◆ Directions for this task
Reproduce all of the records word for word, omitting the pictures.

(Working data begins)

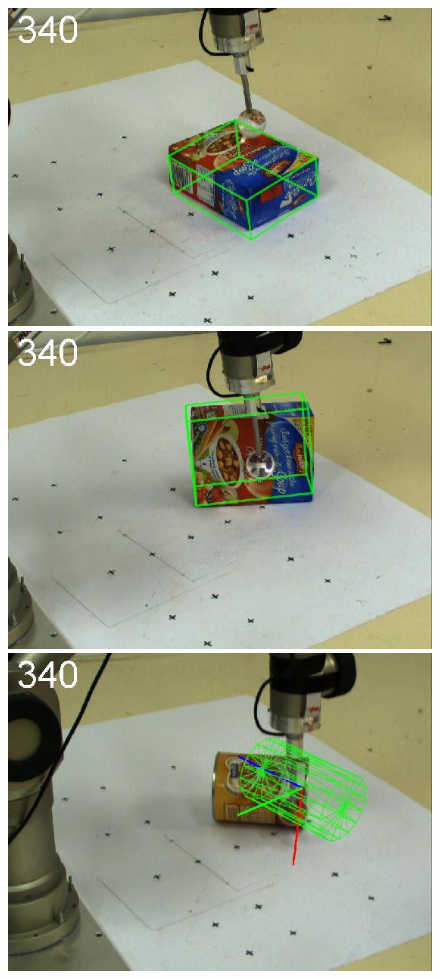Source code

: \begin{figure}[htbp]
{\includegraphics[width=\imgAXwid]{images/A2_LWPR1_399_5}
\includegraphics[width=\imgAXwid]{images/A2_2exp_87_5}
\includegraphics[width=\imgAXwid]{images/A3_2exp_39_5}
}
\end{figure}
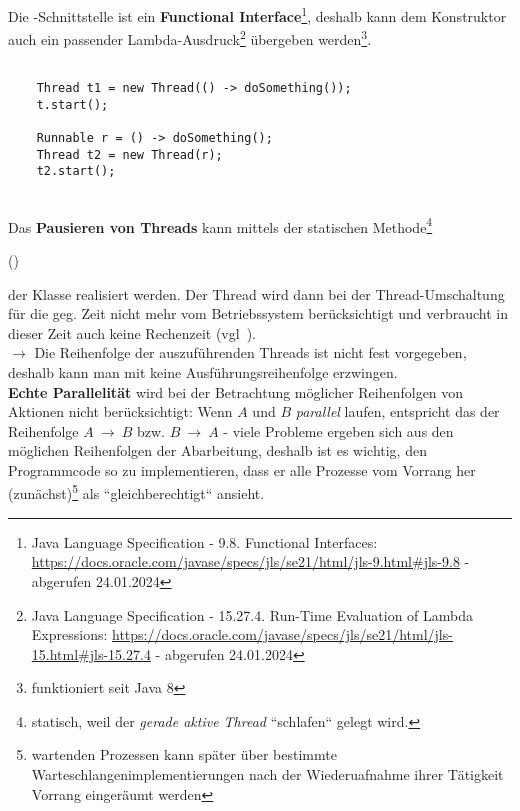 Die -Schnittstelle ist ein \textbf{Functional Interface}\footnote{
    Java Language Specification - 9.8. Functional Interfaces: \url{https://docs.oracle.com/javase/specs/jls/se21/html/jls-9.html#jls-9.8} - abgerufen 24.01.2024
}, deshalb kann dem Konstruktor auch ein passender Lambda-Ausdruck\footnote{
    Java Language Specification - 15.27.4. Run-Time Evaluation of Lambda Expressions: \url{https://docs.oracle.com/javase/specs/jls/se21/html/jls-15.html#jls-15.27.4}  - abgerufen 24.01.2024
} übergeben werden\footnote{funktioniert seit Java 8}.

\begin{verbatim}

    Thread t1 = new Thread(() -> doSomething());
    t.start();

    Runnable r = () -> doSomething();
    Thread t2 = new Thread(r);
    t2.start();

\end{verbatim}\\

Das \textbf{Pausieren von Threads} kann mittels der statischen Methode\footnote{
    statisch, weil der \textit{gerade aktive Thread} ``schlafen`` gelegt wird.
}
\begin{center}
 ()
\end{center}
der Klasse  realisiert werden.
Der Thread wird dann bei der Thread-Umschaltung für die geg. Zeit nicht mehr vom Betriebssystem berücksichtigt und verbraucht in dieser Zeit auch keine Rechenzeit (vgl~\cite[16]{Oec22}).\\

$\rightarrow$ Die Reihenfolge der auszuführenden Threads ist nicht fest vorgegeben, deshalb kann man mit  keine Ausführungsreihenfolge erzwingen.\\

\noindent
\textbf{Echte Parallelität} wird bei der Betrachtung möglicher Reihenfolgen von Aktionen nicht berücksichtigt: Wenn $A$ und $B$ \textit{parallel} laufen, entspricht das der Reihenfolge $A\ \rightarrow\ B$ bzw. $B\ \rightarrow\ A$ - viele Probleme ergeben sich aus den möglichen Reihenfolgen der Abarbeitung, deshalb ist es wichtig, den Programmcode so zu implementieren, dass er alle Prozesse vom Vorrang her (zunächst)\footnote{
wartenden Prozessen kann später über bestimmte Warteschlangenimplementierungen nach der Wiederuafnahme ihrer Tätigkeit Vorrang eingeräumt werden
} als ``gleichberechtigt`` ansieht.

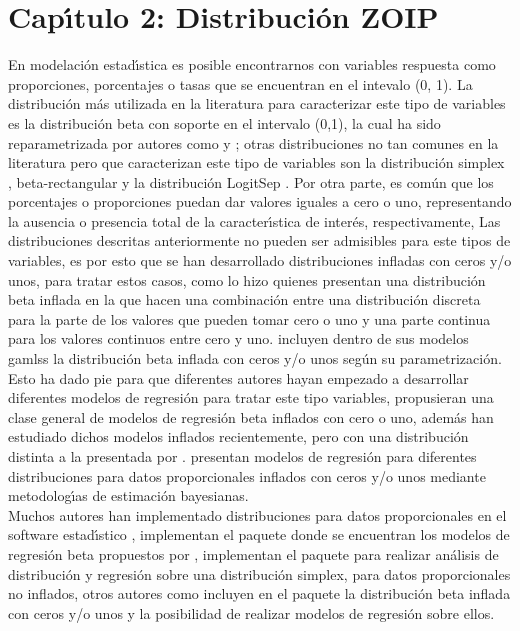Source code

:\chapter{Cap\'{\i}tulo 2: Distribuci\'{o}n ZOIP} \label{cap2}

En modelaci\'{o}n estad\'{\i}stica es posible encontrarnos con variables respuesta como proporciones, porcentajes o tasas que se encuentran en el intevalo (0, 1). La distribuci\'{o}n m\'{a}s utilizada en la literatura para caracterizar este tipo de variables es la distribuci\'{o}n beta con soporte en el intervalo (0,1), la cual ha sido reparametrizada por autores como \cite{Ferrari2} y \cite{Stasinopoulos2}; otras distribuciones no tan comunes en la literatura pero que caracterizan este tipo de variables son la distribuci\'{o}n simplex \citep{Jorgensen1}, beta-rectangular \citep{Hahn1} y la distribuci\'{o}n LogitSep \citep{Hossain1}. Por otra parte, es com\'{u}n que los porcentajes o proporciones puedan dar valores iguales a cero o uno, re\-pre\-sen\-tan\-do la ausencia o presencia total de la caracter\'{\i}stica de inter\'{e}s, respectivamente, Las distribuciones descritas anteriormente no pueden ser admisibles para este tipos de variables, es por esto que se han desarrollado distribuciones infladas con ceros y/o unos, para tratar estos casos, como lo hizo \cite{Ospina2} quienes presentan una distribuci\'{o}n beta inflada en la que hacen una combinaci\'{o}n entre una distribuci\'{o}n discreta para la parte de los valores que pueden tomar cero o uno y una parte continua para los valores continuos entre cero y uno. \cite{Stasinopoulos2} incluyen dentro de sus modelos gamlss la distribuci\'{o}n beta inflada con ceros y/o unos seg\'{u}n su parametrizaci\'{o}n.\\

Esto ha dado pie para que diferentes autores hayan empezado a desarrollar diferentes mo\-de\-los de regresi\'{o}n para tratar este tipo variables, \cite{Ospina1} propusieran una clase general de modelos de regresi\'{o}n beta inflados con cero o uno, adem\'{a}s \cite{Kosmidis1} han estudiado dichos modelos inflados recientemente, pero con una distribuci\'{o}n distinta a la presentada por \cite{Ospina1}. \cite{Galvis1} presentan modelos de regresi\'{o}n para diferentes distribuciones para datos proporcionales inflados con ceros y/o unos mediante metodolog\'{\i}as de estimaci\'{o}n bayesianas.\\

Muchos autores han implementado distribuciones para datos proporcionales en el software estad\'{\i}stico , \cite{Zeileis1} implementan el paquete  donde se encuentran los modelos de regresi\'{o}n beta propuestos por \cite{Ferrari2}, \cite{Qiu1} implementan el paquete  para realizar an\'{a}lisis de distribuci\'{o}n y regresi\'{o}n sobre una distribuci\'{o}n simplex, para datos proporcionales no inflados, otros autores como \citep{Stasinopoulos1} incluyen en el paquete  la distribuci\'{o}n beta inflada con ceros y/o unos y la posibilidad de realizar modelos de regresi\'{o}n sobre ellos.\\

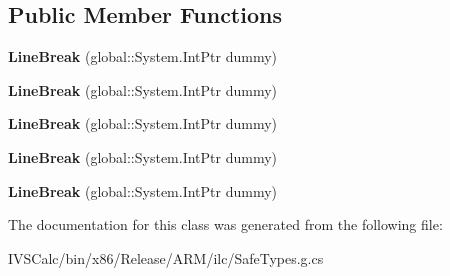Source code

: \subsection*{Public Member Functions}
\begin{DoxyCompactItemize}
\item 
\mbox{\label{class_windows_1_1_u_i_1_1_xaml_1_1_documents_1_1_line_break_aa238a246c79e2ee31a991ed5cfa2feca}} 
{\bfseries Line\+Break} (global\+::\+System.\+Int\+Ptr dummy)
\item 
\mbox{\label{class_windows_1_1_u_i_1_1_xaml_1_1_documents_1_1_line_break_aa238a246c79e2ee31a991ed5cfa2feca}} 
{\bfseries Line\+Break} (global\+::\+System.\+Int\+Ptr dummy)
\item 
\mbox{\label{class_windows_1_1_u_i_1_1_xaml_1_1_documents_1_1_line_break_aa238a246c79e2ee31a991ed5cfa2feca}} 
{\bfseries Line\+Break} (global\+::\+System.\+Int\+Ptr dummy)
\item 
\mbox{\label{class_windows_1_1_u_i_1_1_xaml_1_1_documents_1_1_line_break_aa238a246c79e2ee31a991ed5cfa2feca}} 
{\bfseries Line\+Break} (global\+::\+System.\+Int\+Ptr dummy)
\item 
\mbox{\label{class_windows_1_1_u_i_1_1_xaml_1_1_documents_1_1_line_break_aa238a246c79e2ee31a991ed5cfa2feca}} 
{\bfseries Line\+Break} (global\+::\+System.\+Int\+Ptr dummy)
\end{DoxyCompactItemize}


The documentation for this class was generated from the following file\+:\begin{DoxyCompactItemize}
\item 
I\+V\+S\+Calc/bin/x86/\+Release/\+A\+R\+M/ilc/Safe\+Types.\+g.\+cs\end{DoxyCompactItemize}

(Working data ends)

◆ The answer
Source code

: \begin{figure}[htbp]
{\includegraphics[width=\imgAXwid]{images/A2_LWPR1_399_5}
\includegraphics[width=\imgAXwid]{images/A2_2exp_87_5}
\includegraphics[width=\imgAXwid]{images/A3_2exp_39_5}
}
\end{figure}
 Die -Schnittstelle ist ein \textbf{Functional Interface}\footnote{
    Java Language Specification - 9.8. Functional Interfaces: \url{https://docs.oracle.com/javase/specs/jls/se21/html/jls-9.html#jls-9.8} - abgerufen 24.01.2024
}, deshalb kann dem Konstruktor auch ein passender Lambda-Ausdruck\footnote{
    Java Language Specification - 15.27.4. Run-Time Evaluation of Lambda Expressions: \url{https://docs.oracle.com/javase/specs/jls/se21/html/jls-15.html#jls-15.27.4}  - abgerufen 24.01.2024
} übergeben werden\footnote{funktioniert seit Java 8}.

\begin{verbatim}

    Thread t1 = new Thread(() -> doSomething());
    t.start();

    Runnable r = () -> doSomething();
    Thread t2 = new Thread(r);
    t2.start();

\end{verbatim}\\

Das \textbf{Pausieren von Threads} kann mittels der statischen Methode\footnote{
    statisch, weil der \textit{gerade aktive Thread} ``schlafen`` gelegt wird.
}
\begin{center}
 ()
\end{center}
der Klasse  realisiert werden.
Der Thread wird dann bei der Thread-Umschaltung für die geg. Zeit nicht mehr vom Betriebssystem berücksichtigt und verbraucht in dieser Zeit auch keine Rechenzeit (vgl~\cite[16]{Oec22}).\\

$\rightarrow$ Die Reihenfolge der auszuführenden Threads ist nicht fest vorgegeben, deshalb kann man mit  keine Ausführungsreihenfolge erzwingen.\\

\noindent
\textbf{Echte Parallelität} wird bei der Betrachtung möglicher Reihenfolgen von Aktionen nicht berücksichtigt: Wenn $A$ und $B$ \textit{parallel} laufen, entspricht das der Reihenfolge $A\ \rightarrow\ B$ bzw. $B\ \rightarrow\ A$ - viele Probleme ergeben sich aus den möglichen Reihenfolgen der Abarbeitung, deshalb ist es wichtig, den Programmcode so zu implementieren, dass er alle Prozesse vom Vorrang her (zunächst)\footnote{
wartenden Prozessen kann später über bestimmte Warteschlangenimplementierungen nach der Wiederuafnahme ihrer Tätigkeit Vorrang eingeräumt werden
} als ``gleichberechtigt`` ansieht.

Source code

:\chapter{Cap\'{\i}tulo 2: Distribuci\'{o}n ZOIP} \label{cap2}

En modelaci\'{o}n estad\'{\i}stica es posible encontrarnos con variables respuesta como proporciones, porcentajes o tasas que se encuentran en el intevalo (0, 1). La distribuci\'{o}n m\'{a}s utilizada en la literatura para caracterizar este tipo de variables es la distribuci\'{o}n beta con soporte en el intervalo (0,1), la cual ha sido reparametrizada por autores como \cite{Ferrari2} y \cite{Stasinopoulos2}; otras distribuciones no tan comunes en la literatura pero que caracterizan este tipo de variables son la distribuci\'{o}n simplex \citep{Jorgensen1}, beta-rectangular \citep{Hahn1} y la distribuci\'{o}n LogitSep \citep{Hossain1}. Por otra parte, es com\'{u}n que los porcentajes o proporciones puedan dar valores iguales a cero o uno, re\-pre\-sen\-tan\-do la ausencia o presencia total de la caracter\'{\i}stica de inter\'{e}s, respectivamente, Las distribuciones descritas anteriormente no pueden ser admisibles para este tipos de variables, es por esto que se han desarrollado distribuciones infladas con ceros y/o unos, para tratar estos casos, como lo hizo \cite{Ospina2} quienes presentan una distribuci\'{o}n beta inflada en la que hacen una combinaci\'{o}n entre una distribuci\'{o}n discreta para la parte de los valores que pueden tomar cero o uno y una parte continua para los valores continuos entre cero y uno. \cite{Stasinopoulos2} incluyen dentro de sus modelos gamlss la distribuci\'{o}n beta inflada con ceros y/o unos seg\'{u}n su parametrizaci\'{o}n.\\

Esto ha dado pie para que diferentes autores hayan empezado a desarrollar diferentes mo\-de\-los de regresi\'{o}n para tratar este tipo variables, \cite{Ospina1} propusieran una clase general de modelos de regresi\'{o}n beta inflados con cero o uno, adem\'{a}s \cite{Kosmidis1} han estudiado dichos modelos inflados recientemente, pero con una distribuci\'{o}n distinta a la presentada por \cite{Ospina1}. \cite{Galvis1} presentan modelos de regresi\'{o}n para diferentes distribuciones para datos proporcionales inflados con ceros y/o unos mediante metodolog\'{\i}as de estimaci\'{o}n bayesianas.\\

Muchos autores han implementado distribuciones para datos proporcionales en el software estad\'{\i}stico , \cite{Zeileis1} implementan el paquete  donde se encuentran los modelos de regresi\'{o}n beta propuestos por \cite{Ferrari2}, \cite{Qiu1} implementan el paquete  para realizar an\'{a}lisis de distribuci\'{o}n y regresi\'{o}n sobre una distribuci\'{o}n simplex, para datos proporcionales no inflados, otros autores como \citep{Stasinopoulos1} incluyen en el paquete  la distribuci\'{o}n beta inflada con ceros y/o unos y la posibilidad de realizar modelos de regresi\'{o}n sobre ellos.\\

Source code

: \subsection*{Public Member Functions}
\begin{DoxyCompactItemize}
\item 
\mbox{\label{class_windows_1_1_u_i_1_1_xaml_1_1_documents_1_1_line_break_aa238a246c79e2ee31a991ed5cfa2feca}} 
{\bfseries Line\+Break} (global\+::\+System.\+Int\+Ptr dummy)
\item 
\mbox{\label{class_windows_1_1_u_i_1_1_xaml_1_1_documents_1_1_line_break_aa238a246c79e2ee31a991ed5cfa2feca}} 
{\bfseries Line\+Break} (global\+::\+System.\+Int\+Ptr dummy)
\item 
\mbox{\label{class_windows_1_1_u_i_1_1_xaml_1_1_documents_1_1_line_break_aa238a246c79e2ee31a991ed5cfa2feca}} 
{\bfseries Line\+Break} (global\+::\+System.\+Int\+Ptr dummy)
\item 
\mbox{\label{class_windows_1_1_u_i_1_1_xaml_1_1_documents_1_1_line_break_aa238a246c79e2ee31a991ed5cfa2feca}} 
{\bfseries Line\+Break} (global\+::\+System.\+Int\+Ptr dummy)
\item 
\mbox{\label{class_windows_1_1_u_i_1_1_xaml_1_1_documents_1_1_line_break_aa238a246c79e2ee31a991ed5cfa2feca}} 
{\bfseries Line\+Break} (global\+::\+System.\+Int\+Ptr dummy)
\end{DoxyCompactItemize}


The documentation for this class was generated from the following file\+:\begin{DoxyCompactItemize}
\item 
I\+V\+S\+Calc/bin/x86/\+Release/\+A\+R\+M/ilc/Safe\+Types.\+g.\+cs\end{DoxyCompactItemize}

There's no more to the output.